If you have a responsibility for hiring people, at any level, you have one superpower that can change the future culture and direction of your organization: tell your new hires that the company already is the way you wish it were.

New employees are a blank slate. They’re anxious to learn the cultural norms of their new environment and impress you, their new boss. They trust you completely. I’m advising you to stretch that truth, just a bit, in service of a better organization.

If you work at a modern web business, you probably think a lot about two metrics: customer acquisition rate and churn. Acquisition is the rate at which new people join, and churn is the rate at which they leave.

In broad discussions about company culture, the focus is usually on “churn”, or in this context, employee attrition — retaining great talent. Measuring and preventing excessive attrition is important and well worth pursuing, but don’t neglect the other metric. You can bluff your way to a better company by zeroing-in on acquisition and early employee experience. If a company is growing, by definition you’re adding more people than are leaving. Given that attrition is almost never zero (especially in an organization of any moderate size), the ratio of new-to-established employees will grow even faster than you might think.

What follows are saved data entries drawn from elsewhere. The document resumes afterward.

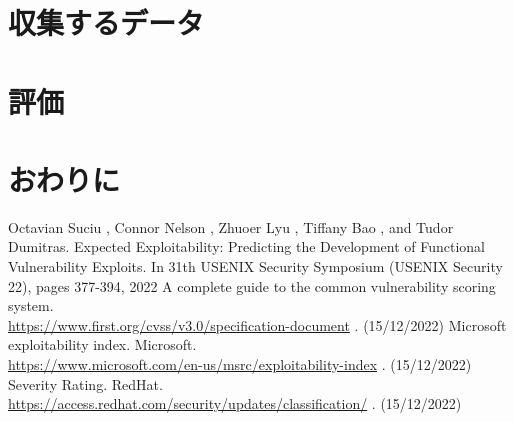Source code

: \documentclass[submit,techreq,noauthor]{eco}	%
\begin{document}
\section{収集するデータ}

\section{評価}

\section{おわりに}


\begin{thebibliography}{99}
   Octavian Suciu , Connor Nelson , Zhuoer Lyu , Tiffany Bao , and Tudor Dumitras.
    \quad Expected Exploitability: Predicting the Development of Functional Vulnerability 
    Exploits. In 31th USENIX Security Symposium (USENIX Security 22), pages 377-394, 2022
    A complete guide to the common vulnerability scoring system.\\
      \url{https://www.first.org/cvss/v3.0/specification-document} . (15/12/2022)
    Microsoft exploitability index. Microsoft.\\
      \url{https://www.microsoft.com/en-us/msrc/exploitability-index} . (15/12/2022)
    Severity Rating. RedHat.\\
      \url{https://access.redhat.com/security/updates/classification/} . (15/12/2022)
\end{thebibliography}
\end{document}
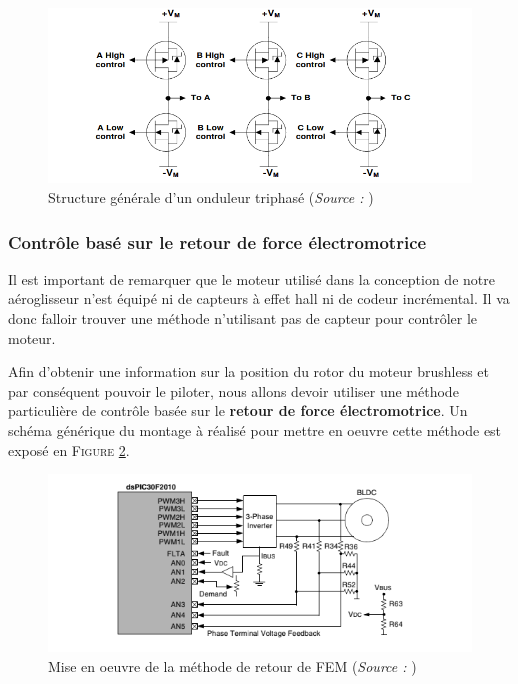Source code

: \documentclass[a4paper,12pt]{report}
\begin{document}
				\begin{figure}[h]
				 	\begin{center}
				 		\includegraphics[scale=0.7]{../Illus/three_phase_bridge.png}
				 	\end{center}
				 	\caption{Structure générale d'un onduleur triphasé (\textit{Source :} \cite{AN857})}
				 	\label{three_phase_bridge}
				 \end{figure}	
				 
				 \vspace{-1em}		
			
			\subsubsection{Contrôle basé sur le retour de force électromotrice}
			
			\vspace{-1em}
			
			Il est important de remarquer que le moteur utilisé dans la conception de notre aéroglisseur n'est  équipé ni de capteurs à effet hall ni de codeur incrémental. Il va donc falloir trouver une méthode n'utilisant pas de capteur pour contrôler le moteur.
			
			Afin d'obtenir une information sur la position du rotor du moteur brushless et par conséquent pouvoir le piloter, nous allons devoir utiliser une méthode particulière de contrôle basée sur le \textbf{retour de force électromotrice}. Un schéma générique du montage à réalisé pour mettre en oeuvre cette méthode est exposé en \textsc{Figure \ref{back_emf_scheme}}.	
			
			\begin{figure}[h]
				 	\begin{center}
				 		\includegraphics[scale=0.8]{../Illus/back_emf_scheme.png}
				 	\end{center}
				 	\caption{Mise en oeuvre de la méthode de retour de FEM (\textit{Source :} \cite{AN992})}
				 	\label{back_emf_scheme}
				 \end{figure}	
				 
\end{document}
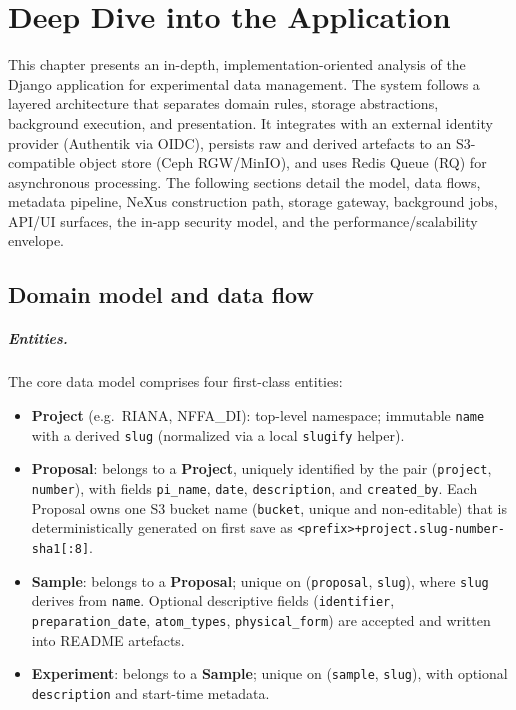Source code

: \chapter{Deep Dive into the Application}\label{chap:deep-dive-app}

This chapter presents an in-depth, implementation-oriented analysis of the Django application for experimental data management. The system follows a layered architecture that separates domain rules, storage abstractions, background execution, and presentation. It integrates with an external identity provider (Authentik via OIDC), persists raw and derived artefacts to an S3-compatible object store (Ceph RGW/MinIO), and uses Redis Queue (RQ) for asynchronous processing. The following sections detail the model, data flows, metadata pipeline, NeXus construction path, storage gateway, background jobs, API/UI surfaces, the in-app security model, and the performance/scalability envelope.

\section{Domain model and data flow}\label{sec:domain-dataflow}

\paragraph{Entities.}
The core data model comprises four first-class entities:
\begin{itemize}
	\item \textbf{Project} (e.g.\ RIANA, NFFA\_DI): top-level namespace; immutable \texttt{name} with a derived \texttt{slug} (normalized via a local \texttt{slugify} helper).
	
	\item \textbf{Proposal}: belongs to a \textbf{Project}, uniquely identified by the pair (\texttt{project}, \texttt{number}), with fields \texttt{pi\_name}, \texttt{date}, \texttt{description}, and \texttt{created\_by}. Each Proposal owns one S3 bucket name (\texttt{bucket}, unique and non-editable) that is deterministically generated on first save as \texttt{<prefix>+project.slug-number-sha1[:8]}.
	
	\item \textbf{Sample}: belongs to a \textbf{Proposal}; unique on (\texttt{proposal}, \texttt{slug}), where \texttt{slug} derives from \texttt{name}. Optional descriptive fields (\texttt{identifier}, \texttt{preparation\_date}, \texttt{atom\_types}, \texttt{physical\_form}) are accepted and written into README artefacts.
	
	\item \textbf{Experiment}: belongs to a \textbf{Sample}; unique on (\texttt{sample}, \texttt{slug}), with optional \texttt{description} and start-time metadata.
\end{itemize}

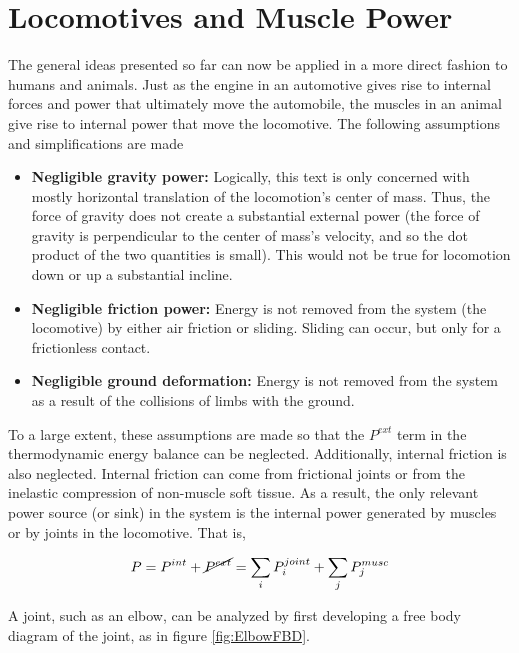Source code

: \section{Locomotives and Muscle Power}
\label{sec:LocomotivesAndMusclePower}

The general ideas presented so far can now be applied in a more direct fashion to humans and animals. Just as the engine in an automotive gives rise to internal forces and power that ultimately move the automobile, the muscles in an animal give rise to internal power that move the locomotive. The following assumptions and simplifications are made

\begin{itemize}
\item \textbf{Negligible gravity power:} Logically, this text is only concerned with mostly horizontal translation of the locomotion's center of mass. Thus, the force of gravity does not create a substantial external power (the force of gravity is perpendicular to the center of mass's velocity, and so the dot product of the two quantities is small). This would not be true for locomotion down or up a substantial incline.
\item \textbf{Negligible friction power:} Energy is not removed from the system (the locomotive) by either air friction or sliding. Sliding can occur, but only for a frictionless contact.
\item \textbf{Negligible ground deformation:} Energy is not removed from the system as a result of the collisions of limbs with the ground.
\end{itemize}

To a large extent, these assumptions are made so that the $P^{ext}$ term in the thermodynamic energy balance can be neglected. Additionally, internal friction is also neglected. Internal friction can come from frictional joints or from the inelastic compression of non-muscle soft tissue. As a result, the only relevant power source (or sink) in the system is the internal power generated by muscles or by joints in the locomotive. That is,

\begin{equation}
P = P^{int} + \cancel{P^{ext}} = \sum_{i} P_{i}^{joint} + \sum_{j} P_{j}^{musc}
\end{equation}

A joint, such as an elbow, can be analyzed by first developing a free body diagram of the joint, as in figure \ref{fig:ElbowFBD}.

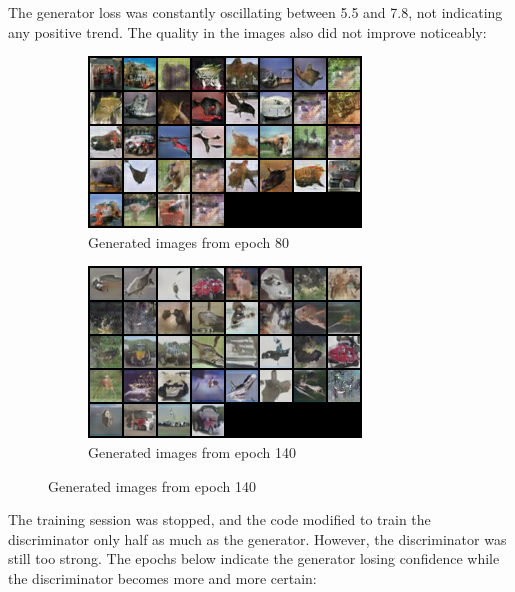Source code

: The generator loss was constantly oscillating between 5.5 and 7.8, not indicating any positive trend. The quality in the images also did not improve noticeably:
\begin{figure}[H]
    \centering
    \begin{subfigure}[t]{0.48\textwidth}
        \centering
        \includegraphics[width=\textwidth]{images/ex_2/try_1/epoch_80}
        \caption{Generated images from epoch 80}
    \end{subfigure}
    \begin{subfigure}[t]{0.48\textwidth}
        \centering
        \includegraphics[width=\textwidth]{images/ex_2/try_1/epoch_140}
        \caption{Generated images from epoch 140}
    \end{subfigure}
    \hfill
\end{figure}
The training session was stopped, and the code modified to train the discriminator only half as much as the generator. However, the discriminator was still too strong. The epochs below indicate the generator losing confidence while the discriminator becomes more and more certain: \\
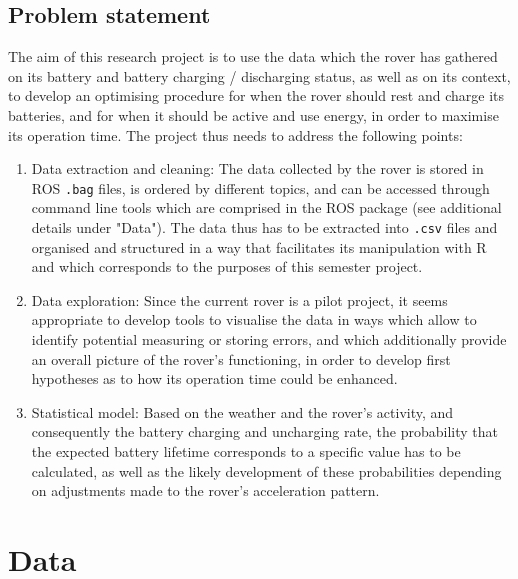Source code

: \documentclass[11pt, UKenglish]{report}
\begin{document}
{\subsection*{Problem statement}

The aim of this research project is to use the data which the rover has gathered on its battery and battery charging / discharging status, as well as on its context, to develop an optimising procedure for when the rover should rest and charge its batteries, and for when it should be active and use energy, in order to maximise its operation time. The project thus needs to address the following points:

\begin{enumerate}

	\item{\large{Data extraction and cleaning:} \normalsize The data collected by the rover is stored in ROS \texttt{.bag} files, is ordered by different topics, and can be accessed through command line tools which are comprised in the ROS package (see additional details under "Data"). The data thus has to be extracted into \texttt{.csv} files and organised and structured in a way that facilitates its manipulation with R and which corresponds to the purposes of this semester project.}

	\item{\large{Data exploration:} \normalsize Since the current rover is a pilot project, it seems appropriate to develop tools to visualise the data in ways which allow to identify potential measuring or storing errors, and which additionally provide an overall picture of the rover's functioning, in order to develop first hypotheses as to how its operation time could be enhanced.}

	\item{\large{Statistical model:} \normalsize Based on the weather and the rover's activity, and consequently the battery charging and uncharging rate, the probability that the expected battery lifetime corresponds to a specific value has to be calculated, as well as the likely development of these probabilities depending on adjustments made to the rover's acceleration pattern. }

\end{enumerate}


\section*{Data}

}
\end{document}
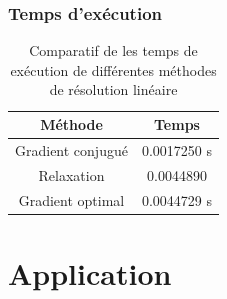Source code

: \documentclass[a4paper,11pt]{article}
\begin{document}
\subsubsection{Temps d'exécution}

\begin{table}[h!]
  \begin{center}
    \begin{tabular}{|c|c|}
      \hline 
      Méthode & Temps \\
      \hline 
      \hline 
      Gradient conjugué & 0.0017250 s\\
      Relaxation & 0.0044890\\
      Gradient optimal & 0.0044729 s\\
      \hline 
    \end{tabular}
  \end{center}
  \caption{Comparatif de les temps de exécution de différentes méthodes de
    résolution linéaire}
\end{table}


\section{Application }

\begin{multicols}{2}
  
\end{multicols}
\end{document}
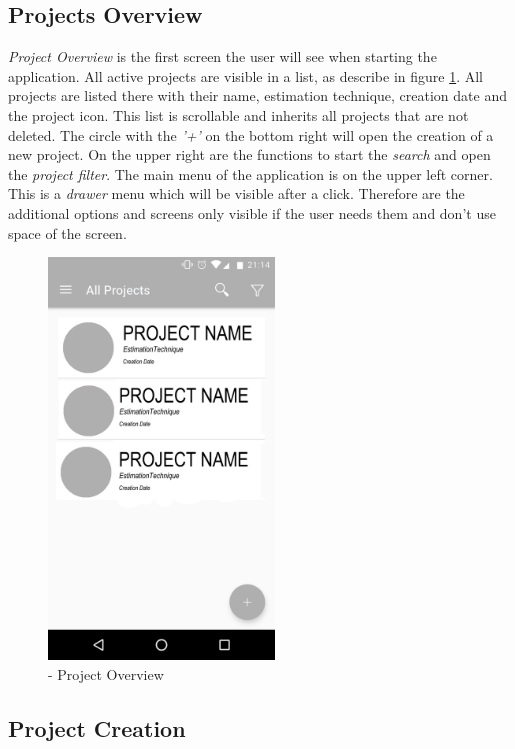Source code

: \subsection{Projects Overview}

\textit{Project Overview} is the first screen the user will see when starting the application. All active projects are visible in a list, as describe in figure \ref{fig:appOverview}. All projects are listed there with their name, estimation technique, creation date and the project icon. This list is scrollable and inherits all projects that are not deleted. The circle with the \textit{'+'} on the bottom right will open the creation of a new project. On the upper right are the functions to start the \textit{search} and open the \textit{project filter}. The main menu of the application is on the upper left corner. This is a \textit{drawer} menu which will be visible after a click. Therefore are the additional options and screens only visible if the user needs them and don't use space of the screen.\newpage
\begin{figure}[h] 
	\centering 
	\includegraphics[width=6cm]{images/projectoverview.png} 
	\caption{- Project Overview} 
	\label{fig:appOverview}
\end{figure}
\subsection{Project Creation}

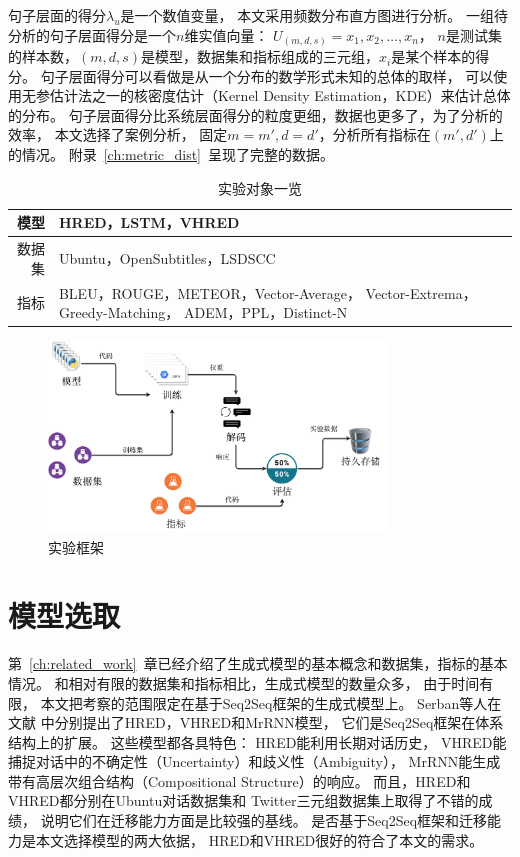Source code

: 句子层面的得分$\lambda_u$是一个数值变量，
本文采用频数分布直方图进行分析。
一组待分析的句子层面得分是一个$n$维实值向量： $U_{(m, d, s)} = x_1, x_2, \dots, x_n$，
$n$是测试集的样本数，$(m, d, s)$是模型，数据集和指标组成的三元组，$x_i$是某个样本的得分。
句子层面得分可以看做是从一个分布的数学形式未知的总体的取样，
可以使用无参估计法之一的核密度估计（Kernel Density Estimation，KDE）来估计总体的分布。
句子层面得分比系统层面得分的粒度更细，数据也更多了，为了分析的效率，
本文选择了案例分析，
固定$m = m', d = d'$，分析所有指标在$(m', d')$上的情况。
附录~\ref{ch:metric_dist}~呈现了完整的数据。

\begin{table}[H]
    \centering
    \caption{实验对象一览}
    \label{tab:experiment_triples}
    \begin{tabular}{|r|m{}|}
        \hline
        模型 & HRED，LSTM，VHRED \\
        \hline
        数据集 & Ubuntu，OpenSubtitles，LSDSCC \\
        \hline
        指标 & BLEU，ROUGE，METEOR，Vector-Average，
        Vector-Extrema，Greedy-Matching，
        ADEM，PPL，Distinct-N \\
        \hline
    \end{tabular}
\end{table}

\begin{figure}[H]
    \centering
    \includegraphics[width=0.8\textwidth]{figure/drawio/eval_v4.pdf}
    \caption{实验框架}
    \label{fig:framework}
\end{figure}

\section{模型选取}\label{sec:model_selection}
第~\ref{ch:related_work}~章已经介绍了生成式模型的基本概念和数据集，指标的基本情况。
和相对有限的数据集和指标相比，生成式模型的数量众多，
由于时间有限，
本文把考察的范围限定在基于Seq2Seq框架的生成式模型上。
Serban等人在文献\cite{HRED,VHRED,MrRNN}
中分别提出了HRED，VHRED和MrRNN模型，
它们是Seq2Seq框架在体系结构上的扩展。
这些模型都各具特色：
HRED能利用长期对话历史，
VHRED能捕捉对话中的不确定性（Uncertainty）和歧义性（Ambiguity），
MrRNN能生成带有高层次组合结构（Compositional Structure）的响应。
而且，HRED和VHRED都分别在Ubuntu对话数据集和
Twitter三元组数据集上取得了不错的成绩，
说明它们在迁移能力方面是比较强的基线。
是否基于Seq2Seq框架和迁移能力是本文选择模型的两大依据，
HRED和VHRED很好的符合了本文的需求。

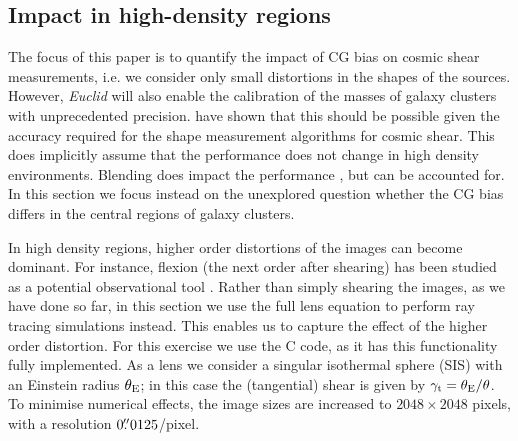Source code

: \documentclass[useAMS,usenatbib]{mnras}
\begin{document}
\subsection{Impact in high-density regions}

The focus of this paper is to quantify the impact of CG bias on cosmic shear measurements,
i.e. we consider only small distortions in the shapes of the sources. However, {\it Euclid} will
also enable the calibration of the masses of galaxy clusters with unprecedented precision.
\cite{Koehlinger15} have shown that this should be possible given the accuracy required
for the shape measurement algorithms for cosmic shear. This does implicitly assume that the
performance does not change in high density environments. Blending does impact the performance
\citep{Hoekstra17}, but can be accounted for. In this section we focus instead on the unexplored question
whether the CG bias differs in the central regions of galaxy clusters.

In high density regions, higher order distortions of the images can become dominant. For instance, flexion (the next order after shearing) has been studied as a potential observational tool
\citep[e.g.][]{2002ApJ...564...65G,bacon2006}. Rather than simply shearing the images, as we have done so far, in this section we use the full lens equation to perform ray tracing simulations instead. This enables
us to capture the effect of the higher order distortion. For this exercise we use the {\sc C} code, as it has
this functionality fully implemented. As a lens we consider a singular isothermal sphere (SIS) with
an Einstein radius $\theta_{\rm E}$; in this case the (tangential) shear is given by
$\gamma_{\rm t}=$\textonehalf$\,\theta_{\rm E}/\theta$. To minimise numerical effects, the image sizes are increased to $2048\times2048$ pixels, with a resolution $0\hbox{$.\!\!^{\prime\prime}$}0125$/pixel.
\end{document}
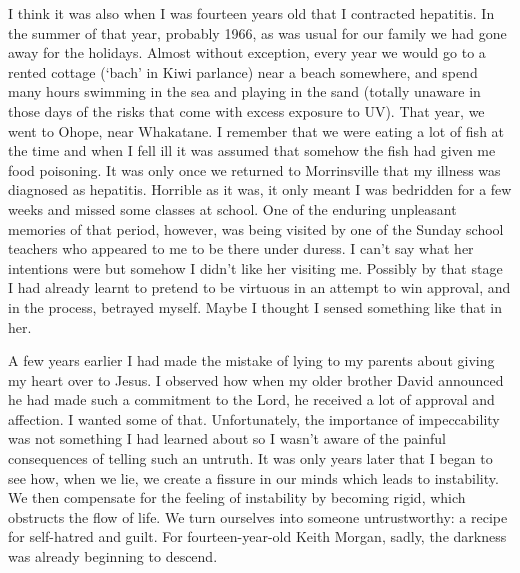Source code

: \enlargethispage*{\baselineskip}

I think it was also when I was fourteen years old that I contracted
hepatitis. In the summer of that year, probably 1966, as was usual for
our family we had gone away for the holidays. Almost without exception,
every year we would go to a rented cottage (`bach' in Kiwi parlance)
near a beach somewhere, and spend many hours swimming in the sea and
playing in the sand (totally unaware in those days of the risks that
come with excess exposure to UV). That year, we went to Ohope, near
Whakatane. I remember that we were eating a lot of fish at the time and
when I fell ill it was assumed that somehow the fish had given me food
poisoning. It was only once we returned to Morrinsville that my illness
was diagnosed as hepatitis. Horrible as it was, it only meant I was
bedridden for a few weeks and missed some classes at school. One of the
enduring unpleasant memories of that period, however, was being visited
by one of the Sunday school teachers who appeared to me to be there
under duress. I can't say what her intentions were but somehow I didn't
like her visiting me. Possibly by that stage I had already learnt to
pretend to be virtuous in an attempt to win approval, and in the
process, betrayed myself. Maybe I thought I sensed something like that
in her.

\enlargethispage*{\baselineskip}

A few years earlier I had made the mistake of lying to my parents about
giving my heart over to Jesus. I observed how when my older brother
David announced he had made such a commitment to the Lord, he received a
lot of approval and affection. I wanted some of that. Unfortunately, the
importance of impeccability was not something I had learned about so I
wasn't aware of the painful consequences of telling such an untruth. It
was only years later that I began to see how, when we lie, we create a
fissure in our minds which leads to instability. We then compensate for
the feeling of instability by becoming rigid, which obstructs the flow
of life. We turn ourselves into someone untrustworthy: a recipe for
self-hatred and guilt. For fourteen-year-old Keith Morgan, sadly, the
darkness was already beginning to descend.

I stumbled on this in my role at Safari early on. Several of us worked remotely, far from the head office, and I didn’t like that a lot of company meetings started late because it meant we were bored and lonely on calls by ourselves. So when I onboarded new engineers, I wrote the following in their “welcome to the company” document:

Safari culture is to be very, very prompt for meetings. We really like to start on time, not a 5 minute rolling start. Default meeting length is 20 minutes.

This wasn’t exactly true. But because I was their boss and was always on time, and because their peers (who’d been similarly indoctrinated) were always on time, and because my team was the fastest-growing in the company, suddenly lots of people were always on time, and individuals who were consistently late became the minority. We never actually had to send a cranky all-company email saying, “Don’t be late to meetings, it’s disrespectful,” because the value of timely meetings is obvious once it becomes the norm. (And you look like a jerk if you walk into too many meetings that started without you.) Eventually, a plurality of people at the company had the collective belief that meetings start promptly and that it had always been so.

We doubled down on this hack and integrated the idea throughout our onboarding process:

  • Each hiring manager was responsible for tweaking the “welcome to the company” document for their new hire, modifying the cultural norms to address emergent problems.
  • If multiple new hires started simultaneously, we formally paired them up through the process and then held a retrospective on their onboarding once they settled in, to collectively assess how we did.
  • Managers surveyed their teams several times a year to ask what they’d like to see improved in the company, and then co-opted the newbies to help effect change.

Of course, this is not really an invitation to lie to new employees. Don’t make up untruths out of whole cloth, or make concrete promises you can’t possibly keep. Tell a new employee about cultural guidelines that at least you and your immediate team exemplify: “We respect a diversity of opinions”, “We’re courteous and kind,” “We try to help others before ourselves.” And then keep doing them until they are true.